The Catholic Origins of the Graduation Cap

The graduation ceremony is a coming-of-age tradition and has remained a prestigious acknowledgement of someone successfully achieving an academic milestone. With many aspects of the graduation ceremony changing over the years, one traditional garment seems impervious from going out of fashion – the graduation cap.

Along with the gown, the graduation cap is one of the more recognisable features of the traditional graduation outfit. In the UK, the graduation hat is also known as the Oxford cap or corner-cap. Many academic establishments have required students to have the tassel on the right side before the degree is awarded and then moved to the left side once they have officially received their diploma.

But where did the graduation cap originate? Well, in the 12th and 13th centuries, the first “medieval” universities began forming, with robes and hoods worn by teachers and students alike. During this era, the church was an extremely influential institution, which led to the adoption of clerical attire. In fact, many professors were connected to the church in some fashion. These heavy outfits were also said to keep students and teachers warm during the winter months.

Many scholars believe the mortarboard style cap graduates don was developed from the biretta, a similar-looking Italian hat worn by Roman Catholic clergy. In the 12th and 13th centuries, students and teachers typically wore clerical clothing because the church was highly influential at this time. Medieval universities helped inspire academic dress, including the familiar graduation cap.

During the 16th and 17th centuries, it was called a “corner-cap” which was reserved for masters degree recipients. By 1950, a Catholic priest named Joseph Durham and an inventor named Edward O’Reilly were working together to file a mortarboard patent in the United States. They realised that fiberglass could increase the mortarboard stiffness, leading to the naming of this iconic ‘Mortarboard’ Cap. Mortarboards are shaped like a square, perhaps to give them a scholarly appearance like a book or to represent the shape of a quad on the campus of England’s Oxford University, where many graduation dress customs are believed to have originated. Typically, the mortarboard is worn with one corner facing forward, like a diamond.

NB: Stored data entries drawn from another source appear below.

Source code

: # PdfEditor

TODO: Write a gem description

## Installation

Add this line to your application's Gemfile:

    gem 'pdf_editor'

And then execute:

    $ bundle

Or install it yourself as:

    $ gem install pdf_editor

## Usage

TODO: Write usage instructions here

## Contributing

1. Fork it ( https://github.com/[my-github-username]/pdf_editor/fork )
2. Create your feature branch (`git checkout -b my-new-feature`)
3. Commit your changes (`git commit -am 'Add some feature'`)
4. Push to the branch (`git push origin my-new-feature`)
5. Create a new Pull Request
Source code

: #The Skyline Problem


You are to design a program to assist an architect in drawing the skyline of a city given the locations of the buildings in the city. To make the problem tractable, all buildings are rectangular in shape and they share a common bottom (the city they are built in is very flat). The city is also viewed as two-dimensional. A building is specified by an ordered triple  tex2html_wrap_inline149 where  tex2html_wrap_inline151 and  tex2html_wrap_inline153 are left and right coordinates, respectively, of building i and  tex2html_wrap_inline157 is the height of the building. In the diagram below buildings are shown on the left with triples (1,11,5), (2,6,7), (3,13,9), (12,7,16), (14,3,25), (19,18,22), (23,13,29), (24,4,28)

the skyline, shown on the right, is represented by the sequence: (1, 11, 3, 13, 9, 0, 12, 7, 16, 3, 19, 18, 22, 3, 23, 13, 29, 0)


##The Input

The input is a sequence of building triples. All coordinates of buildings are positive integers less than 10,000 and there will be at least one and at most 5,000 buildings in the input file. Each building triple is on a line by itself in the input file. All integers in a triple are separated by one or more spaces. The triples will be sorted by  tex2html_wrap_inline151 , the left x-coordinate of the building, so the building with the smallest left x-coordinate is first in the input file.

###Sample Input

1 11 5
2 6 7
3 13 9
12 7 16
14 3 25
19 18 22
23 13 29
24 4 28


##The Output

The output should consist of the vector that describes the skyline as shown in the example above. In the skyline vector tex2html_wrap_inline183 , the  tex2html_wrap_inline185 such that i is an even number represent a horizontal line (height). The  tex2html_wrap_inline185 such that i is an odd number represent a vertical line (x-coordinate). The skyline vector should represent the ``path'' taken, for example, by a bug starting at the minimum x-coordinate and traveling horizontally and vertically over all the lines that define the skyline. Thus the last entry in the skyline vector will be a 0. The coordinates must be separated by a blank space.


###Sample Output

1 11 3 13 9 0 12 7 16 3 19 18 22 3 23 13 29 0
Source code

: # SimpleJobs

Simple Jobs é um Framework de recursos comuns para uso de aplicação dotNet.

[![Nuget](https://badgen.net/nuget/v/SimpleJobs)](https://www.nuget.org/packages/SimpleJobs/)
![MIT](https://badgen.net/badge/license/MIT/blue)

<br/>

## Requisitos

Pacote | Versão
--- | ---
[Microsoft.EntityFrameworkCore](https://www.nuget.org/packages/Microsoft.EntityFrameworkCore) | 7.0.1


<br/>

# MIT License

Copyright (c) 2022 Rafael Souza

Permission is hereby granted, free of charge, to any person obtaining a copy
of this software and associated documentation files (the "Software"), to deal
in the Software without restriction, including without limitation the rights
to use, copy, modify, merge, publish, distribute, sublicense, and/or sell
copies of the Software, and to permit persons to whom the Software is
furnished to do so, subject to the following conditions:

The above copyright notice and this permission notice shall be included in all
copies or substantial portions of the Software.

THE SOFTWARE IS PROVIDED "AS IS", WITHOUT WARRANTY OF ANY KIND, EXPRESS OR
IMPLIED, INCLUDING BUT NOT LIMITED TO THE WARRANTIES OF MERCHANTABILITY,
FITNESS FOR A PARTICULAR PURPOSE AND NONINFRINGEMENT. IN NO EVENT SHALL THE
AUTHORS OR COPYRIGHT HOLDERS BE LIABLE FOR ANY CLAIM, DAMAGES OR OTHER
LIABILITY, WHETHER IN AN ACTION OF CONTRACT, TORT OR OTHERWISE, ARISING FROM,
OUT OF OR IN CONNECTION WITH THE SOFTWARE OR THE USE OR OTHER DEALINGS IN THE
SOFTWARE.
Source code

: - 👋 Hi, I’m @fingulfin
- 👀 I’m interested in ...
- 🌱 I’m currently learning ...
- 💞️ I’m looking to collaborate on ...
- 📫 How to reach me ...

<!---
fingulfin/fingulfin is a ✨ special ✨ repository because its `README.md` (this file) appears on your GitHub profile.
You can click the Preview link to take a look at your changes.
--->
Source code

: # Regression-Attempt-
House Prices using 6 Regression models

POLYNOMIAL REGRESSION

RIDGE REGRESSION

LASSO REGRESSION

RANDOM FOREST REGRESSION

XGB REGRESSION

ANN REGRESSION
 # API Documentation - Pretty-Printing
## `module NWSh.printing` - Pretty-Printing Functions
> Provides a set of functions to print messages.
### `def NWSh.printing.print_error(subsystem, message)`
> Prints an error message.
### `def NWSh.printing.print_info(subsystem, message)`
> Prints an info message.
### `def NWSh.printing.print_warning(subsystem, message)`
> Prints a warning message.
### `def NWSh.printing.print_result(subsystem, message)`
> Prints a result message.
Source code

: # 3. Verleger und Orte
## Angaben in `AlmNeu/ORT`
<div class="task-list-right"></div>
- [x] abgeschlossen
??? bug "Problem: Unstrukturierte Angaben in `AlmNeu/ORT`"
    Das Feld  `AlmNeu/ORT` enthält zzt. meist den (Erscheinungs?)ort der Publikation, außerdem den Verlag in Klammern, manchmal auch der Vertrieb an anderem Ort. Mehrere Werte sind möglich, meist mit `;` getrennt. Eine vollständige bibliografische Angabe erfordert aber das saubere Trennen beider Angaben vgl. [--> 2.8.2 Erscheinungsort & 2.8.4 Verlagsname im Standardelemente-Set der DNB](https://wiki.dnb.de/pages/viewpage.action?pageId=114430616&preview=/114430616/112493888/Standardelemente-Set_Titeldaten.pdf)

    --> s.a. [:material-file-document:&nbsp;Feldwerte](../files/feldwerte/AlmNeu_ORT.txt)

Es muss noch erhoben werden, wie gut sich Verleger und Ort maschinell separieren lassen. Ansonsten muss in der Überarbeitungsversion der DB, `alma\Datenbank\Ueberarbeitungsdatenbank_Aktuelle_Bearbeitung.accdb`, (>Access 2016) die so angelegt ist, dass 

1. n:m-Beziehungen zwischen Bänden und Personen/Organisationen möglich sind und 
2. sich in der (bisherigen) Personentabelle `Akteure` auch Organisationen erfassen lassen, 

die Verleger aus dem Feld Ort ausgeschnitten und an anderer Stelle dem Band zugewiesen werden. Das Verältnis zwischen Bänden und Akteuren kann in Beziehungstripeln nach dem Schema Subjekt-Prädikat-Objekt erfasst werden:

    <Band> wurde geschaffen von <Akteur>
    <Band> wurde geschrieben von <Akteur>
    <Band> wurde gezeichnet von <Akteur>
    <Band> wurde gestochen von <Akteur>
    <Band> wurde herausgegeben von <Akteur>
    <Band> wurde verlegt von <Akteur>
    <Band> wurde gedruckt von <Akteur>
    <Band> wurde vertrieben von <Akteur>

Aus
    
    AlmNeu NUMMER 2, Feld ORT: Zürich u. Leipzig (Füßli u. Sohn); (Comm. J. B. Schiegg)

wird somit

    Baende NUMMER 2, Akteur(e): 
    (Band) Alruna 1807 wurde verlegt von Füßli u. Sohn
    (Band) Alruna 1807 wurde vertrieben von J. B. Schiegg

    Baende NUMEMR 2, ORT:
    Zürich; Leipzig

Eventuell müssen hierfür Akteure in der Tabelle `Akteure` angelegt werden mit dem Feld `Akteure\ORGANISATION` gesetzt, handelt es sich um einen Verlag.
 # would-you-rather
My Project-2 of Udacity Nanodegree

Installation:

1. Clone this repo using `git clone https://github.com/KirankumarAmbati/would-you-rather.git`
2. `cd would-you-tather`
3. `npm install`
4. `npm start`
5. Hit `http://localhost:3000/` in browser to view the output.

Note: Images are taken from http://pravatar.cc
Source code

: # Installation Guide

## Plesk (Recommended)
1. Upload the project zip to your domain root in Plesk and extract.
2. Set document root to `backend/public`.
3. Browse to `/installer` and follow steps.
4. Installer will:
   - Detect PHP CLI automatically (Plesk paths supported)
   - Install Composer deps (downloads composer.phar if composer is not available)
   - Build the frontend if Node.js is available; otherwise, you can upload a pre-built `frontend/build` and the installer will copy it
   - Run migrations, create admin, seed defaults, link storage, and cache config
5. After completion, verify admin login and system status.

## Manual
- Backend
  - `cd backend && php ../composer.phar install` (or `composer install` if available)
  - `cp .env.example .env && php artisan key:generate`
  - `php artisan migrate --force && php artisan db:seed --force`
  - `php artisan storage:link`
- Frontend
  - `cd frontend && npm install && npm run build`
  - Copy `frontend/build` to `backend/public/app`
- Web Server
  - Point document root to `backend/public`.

As custom dictates, graduation caps are usually black or gray. According to the graduation information site Graduation Source, this began to change in the 20th century as colour photography began to become common and schools began to accept different shades of gowns and caps. Nowadays, universities and schools will require gowns and caps that reflect their official school colours.

While certain degrees warrant different styles of gown, cowls and hoods, mortarboard caps are the accepted standard. As traditional fashion customs move on and evolve, the importance and prestige of the graduation outfit, inspired by past clerical attire, remain a prominent staple in academia today.